Megadrought To Hit North America, New Research Showed

We already know that climate change leads to lots of problems for planet Earth – global and ocean warming, as well as extreme weather, among others. According to a new study published in Science, megadrought is heading towards North America. Researchers warned that vast regions of Mexico and the USA could be hit by drought soon.

Megadrought to Hit North America Soon

The scientists reviewed the precipitation levels and compared them with soil moisture samples. The analysis revealed that, almost undoubtedly, North America is heading towards a rough period regarding the climate.

“Earlier studies were largely model projections of the future. We’re no longer looking at projections, but at where we are now.

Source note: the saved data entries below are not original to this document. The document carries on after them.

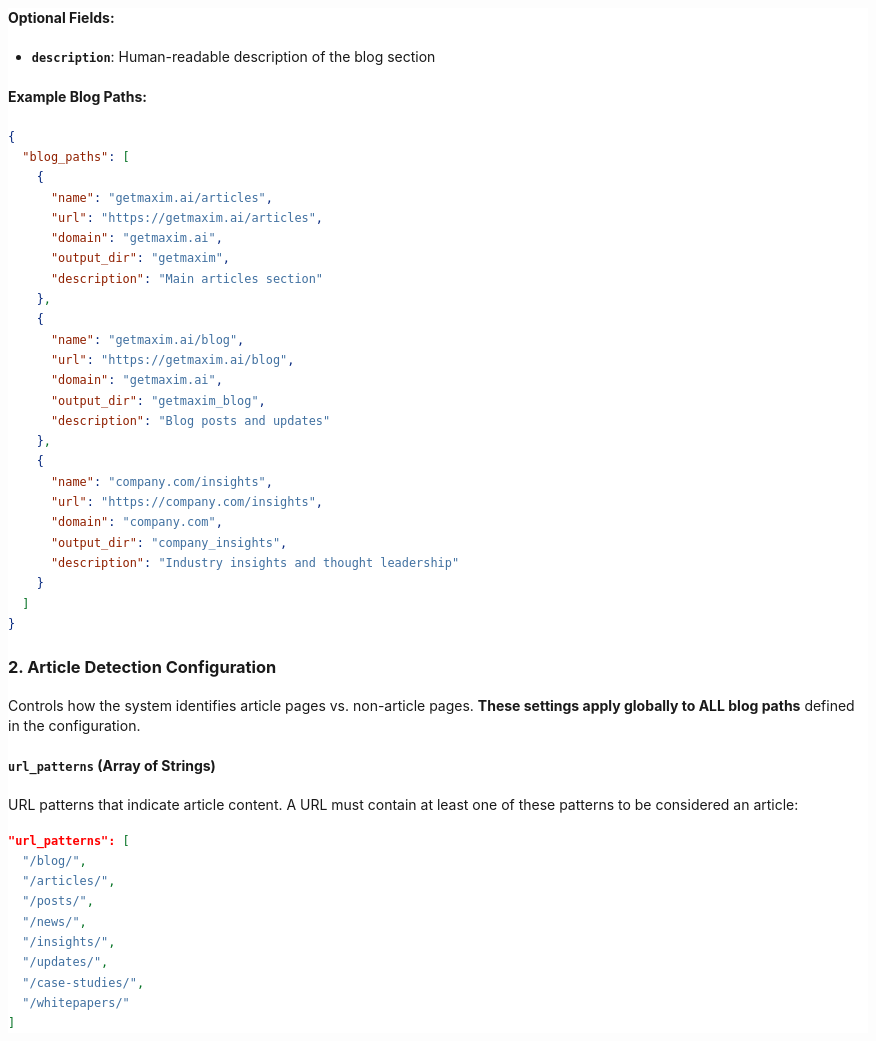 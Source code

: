 #### Optional Fields:
- **`description`**: Human-readable description of the blog section

#### Example Blog Paths:
```json
{
  "blog_paths": [
    {
      "name": "getmaxim.ai/articles",
      "url": "https://getmaxim.ai/articles",
      "domain": "getmaxim.ai",
      "output_dir": "getmaxim",
      "description": "Main articles section"
    },
    {
      "name": "getmaxim.ai/blog",
      "url": "https://getmaxim.ai/blog", 
      "domain": "getmaxim.ai",
      "output_dir": "getmaxim_blog",
      "description": "Blog posts and updates"
    },
    {
      "name": "company.com/insights",
      "url": "https://company.com/insights",
      "domain": "company.com",
      "output_dir": "company_insights",
      "description": "Industry insights and thought leadership"
    }
  ]
}
```

### 2. Article Detection Configuration

Controls how the system identifies article pages vs. non-article pages. **These settings apply globally to ALL blog paths** defined in the configuration.

#### `url_patterns` (Array of Strings)
URL patterns that indicate article content. A URL must contain at least one of these patterns to be considered an article:
```json
"url_patterns": [
  "/blog/",
  "/articles/", 
  "/posts/",
  "/news/",
  "/insights/",
  "/updates/",
  "/case-studies/",
  "/whitepapers/"
]
```
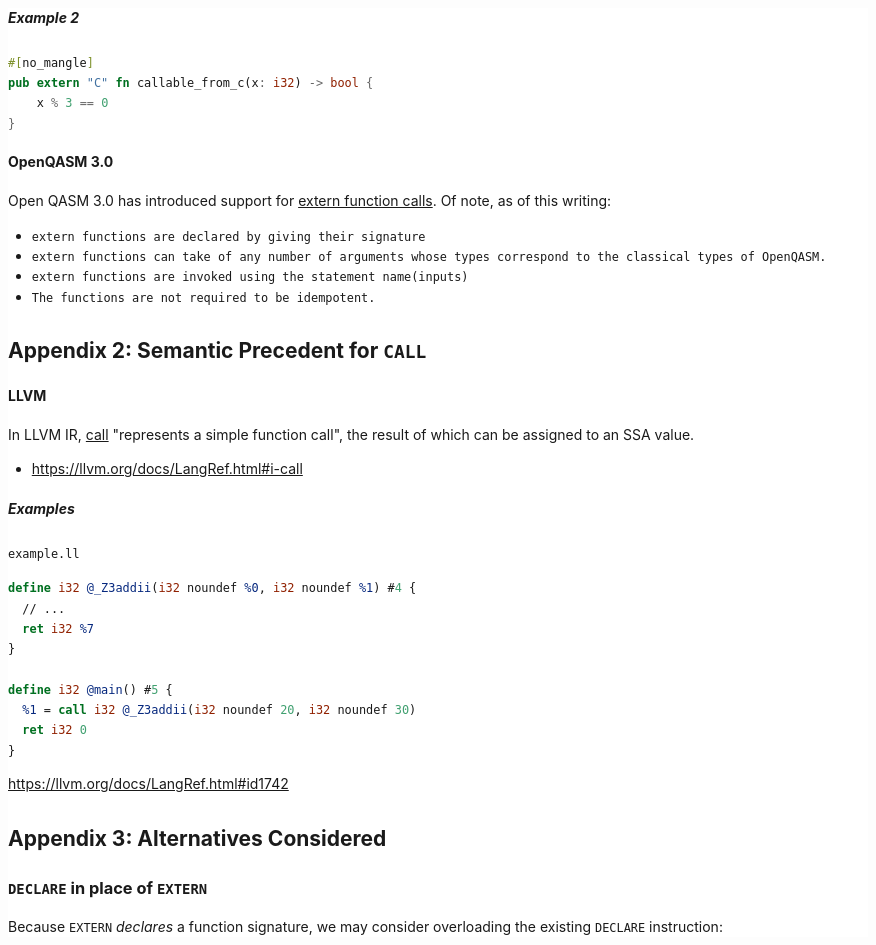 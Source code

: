 ##### Example 2

```rs
#[no_mangle]
pub extern "C" fn callable_from_c(x: i32) -> bool {
    x % 3 == 0
}
```

#### OpenQASM 3.0

Open QASM 3.0 has introduced support for [extern function calls](https://openqasm.com/language/classical.html#extern-function-calls). Of note, as of this writing:

* `extern functions are declared by giving their signature`
* `extern functions can take of any number of arguments whose types correspond to the classical types of OpenQASM.`
* `extern functions are invoked using the statement name(inputs)`
* `The functions are not required to be idempotent.`

## <a name="appendix2"></a>Appendix 2: Semantic Precedent for `CALL` 

#### LLVM

In LLVM IR, [call](https://llvm.org/docs/LangRef.html#i-call) "represents a simple function call", the result of which can be assigned to an SSA value.

* https://llvm.org/docs/LangRef.html#i-call

##### Examples

`example.ll`

```llvm
define i32 @_Z3addii(i32 noundef %0, i32 noundef %1) #4 {
  // ...
  ret i32 %7
}

define i32 @main() #5 {
  %1 = call i32 @_Z3addii(i32 noundef 20, i32 noundef 30)
  ret i32 0
}
```

https://llvm.org/docs/LangRef.html#id1742

## <a name="appendix3"></a>Appendix 3: Alternatives Considered

### `DECLARE` in place of `EXTERN`

Because `EXTERN` _declares_ a function signature, we may consider overloading the existing `DECLARE` instruction:

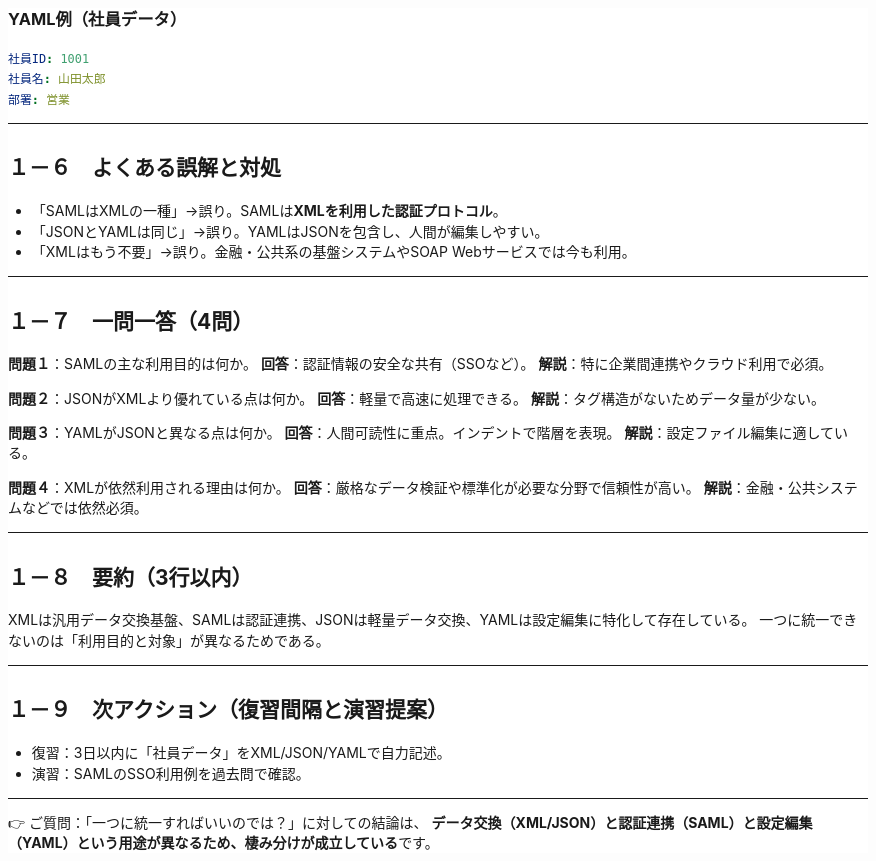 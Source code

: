 ### YAML例（社員データ）

```yaml
社員ID: 1001
社員名: 山田太郎
部署: 営業
```

---

## １－６　よくある誤解と対処

* 「SAMLはXMLの一種」→誤り。SAMLは**XMLを利用した認証プロトコル**。
* 「JSONとYAMLは同じ」→誤り。YAMLはJSONを包含し、人間が編集しやすい。
* 「XMLはもう不要」→誤り。金融・公共系の基盤システムやSOAP Webサービスでは今も利用。

---

## １－７　一問一答（4問）

**問題１**：SAMLの主な利用目的は何か。
**回答**：認証情報の安全な共有（SSOなど）。
**解説**：特に企業間連携やクラウド利用で必須。

**問題２**：JSONがXMLより優れている点は何か。
**回答**：軽量で高速に処理できる。
**解説**：タグ構造がないためデータ量が少ない。

**問題３**：YAMLがJSONと異なる点は何か。
**回答**：人間可読性に重点。インデントで階層を表現。
**解説**：設定ファイル編集に適している。

**問題４**：XMLが依然利用される理由は何か。
**回答**：厳格なデータ検証や標準化が必要な分野で信頼性が高い。
**解説**：金融・公共システムなどでは依然必須。

---

## １－８　要約（3行以内）

XMLは汎用データ交換基盤、SAMLは認証連携、JSONは軽量データ交換、YAMLは設定編集に特化して存在している。
一つに統一できないのは「利用目的と対象」が異なるためである。

---

## １－９　次アクション（復習間隔と演習提案）

* 復習：3日以内に「社員データ」をXML/JSON/YAMLで自力記述。
* 演習：SAMLのSSO利用例を過去問で確認。

---

👉 ご質問：「一つに統一すればいいのでは？」に対しての結論は、
**データ交換（XML/JSON）と認証連携（SAML）と設定編集（YAML）という用途が異なるため、棲み分けが成立している**です。
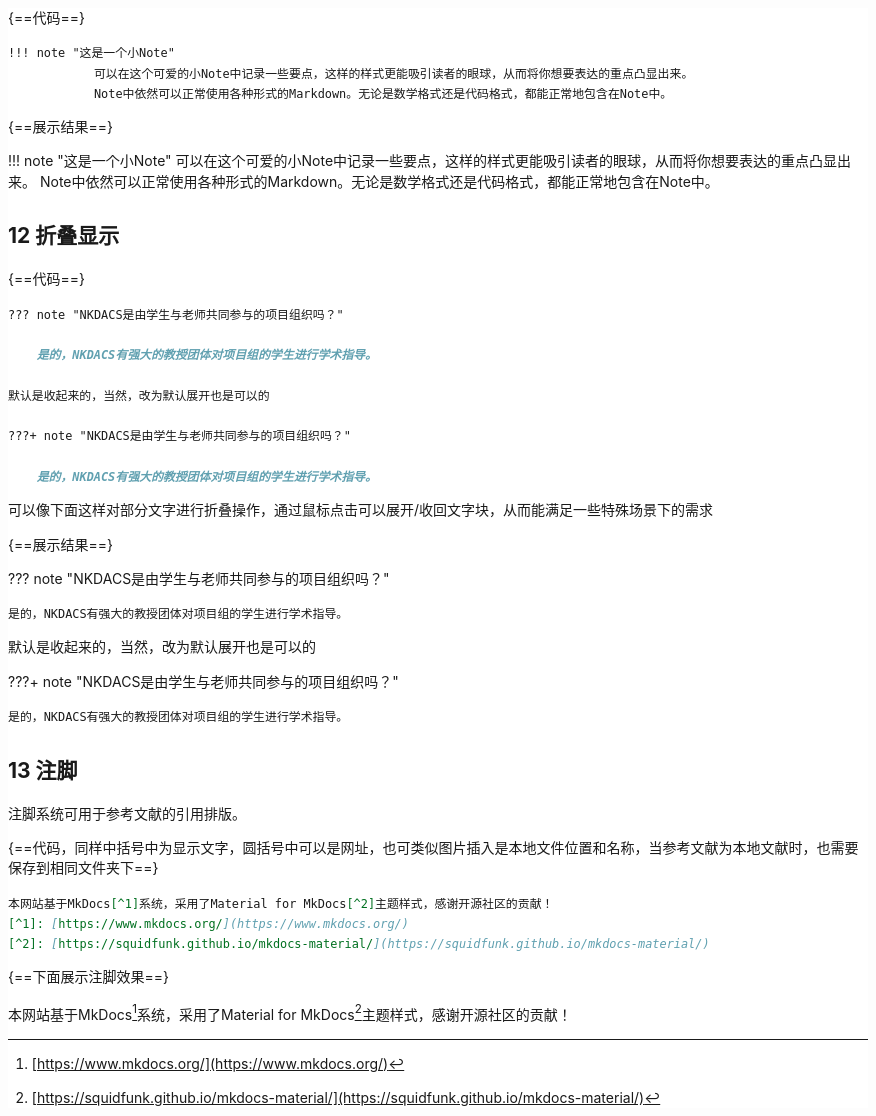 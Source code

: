 {==代码==}

``` markdown
!!! note "这是一个小Note"
            可以在这个可爱的小Note中记录一些要点，这样的样式更能吸引读者的眼球，从而将你想要表达的重点凸显出来。
            Note中依然可以正常使用各种形式的Markdown。无论是数学格式还是代码格式，都能正常地包含在Note中。
```

{==展示结果==}

!!! note "这是一个小Note"
    可以在这个可爱的小Note中记录一些要点，这样的样式更能吸引读者的眼球，从而将你想要表达的重点凸显出来。
    Note中依然可以正常使用各种形式的Markdown。无论是数学格式还是代码格式，都能正常地包含在Note中。  

## 12 折叠显示

{==代码==}

``` markdown
??? note "NKDACS是由学生与老师共同参与的项目组织吗？"

    是的，NKDACS有强大的教授团体对项目组的学生进行学术指导。

默认是收起来的，当然，改为默认展开也是可以的

???+ note "NKDACS是由学生与老师共同参与的项目组织吗？"

    是的，NKDACS有强大的教授团体对项目组的学生进行学术指导。
```

可以像下面这样对部分文字进行折叠操作，通过鼠标点击可以展开/收回文字块，从而能满足一些特殊场景下的需求

{==展示结果==}

??? note "NKDACS是由学生与老师共同参与的项目组织吗？"

    是的，NKDACS有强大的教授团体对项目组的学生进行学术指导。

默认是收起来的，当然，改为默认展开也是可以的

???+ note "NKDACS是由学生与老师共同参与的项目组织吗？"

    是的，NKDACS有强大的教授团体对项目组的学生进行学术指导。


## 13 注脚

注脚系统可用于参考文献的引用排版。

{==代码，同样中括号中为显示文字，圆括号中可以是网址，也可类似图片插入是本地文件位置和名称，当参考文献为本地文献时，也需要保存到相同文件夹下==}

``` markdown
本网站基于MkDocs[^1]系统，采用了Material for MkDocs[^2]主题样式，感谢开源社区的贡献！
[^1]: [https://www.mkdocs.org/](https://www.mkdocs.org/)
[^2]: [https://squidfunk.github.io/mkdocs-material/](https://squidfunk.github.io/mkdocs-material/)
```


{==下面展示注脚效果==}

本网站基于MkDocs[^1]系统，采用了Material for MkDocs[^2]主题样式，感谢开源社区的贡献！
[^1]: [https://www.mkdocs.org/](https://www.mkdocs.org/)
[^2]: [https://squidfunk.github.io/mkdocs-material/](https://squidfunk.github.io/mkdocs-material/)

[1]: http://google.com/     "Google"
[2]: http://search.yahoo.com/     "Yahoo Search"
[3]: http://search.msn.com/     "MSN Search"
[1]: http://google.com/     "Google"
[2]: http://search.yahoo.com/     "Yahoo Search"
[3]: http://search.msn.com/     "MSN Search"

We now have enough observations of current drought and tree-ring records of past drought to say that we’re on the same trajectory as the worst prehistoric droughts,” explained Park Williams from Columbia University.

The scientists identified four megadrought episodes in the past. However, the drought between 2000 and 2018 was more significant than three of those, and almost reached the level of the fourth one that took place in the 16th century.

Global Warming Is the Culprit

According to the recent study, climate change is the culprit for the forthcoming megadrought and, as well, as for those droughts that recently hit several regions of the world.

“It doesn’t matter if this is exactly the worst drought ever. What matters is that it has been made much worse than it would have been because of climate change,” added Benjamin Cook from Columbia University.

In history, as scientists believe, massive droughts were due to ocean cooling and other natural factors. That’s not the case with those episodes that have occurred since the industrialization. Human impact on the climate is, most likely, the factor.

And, even though the 20th century enjoyed lots of precipitations, that led people to lessen water supply measures. “The 20th century gave us an overly optimistic view of how much water is potentially available. It goes to show that studies like this are not just about ancient history. They’re about problems that are already here,” such as the possible megadrought, said Cook.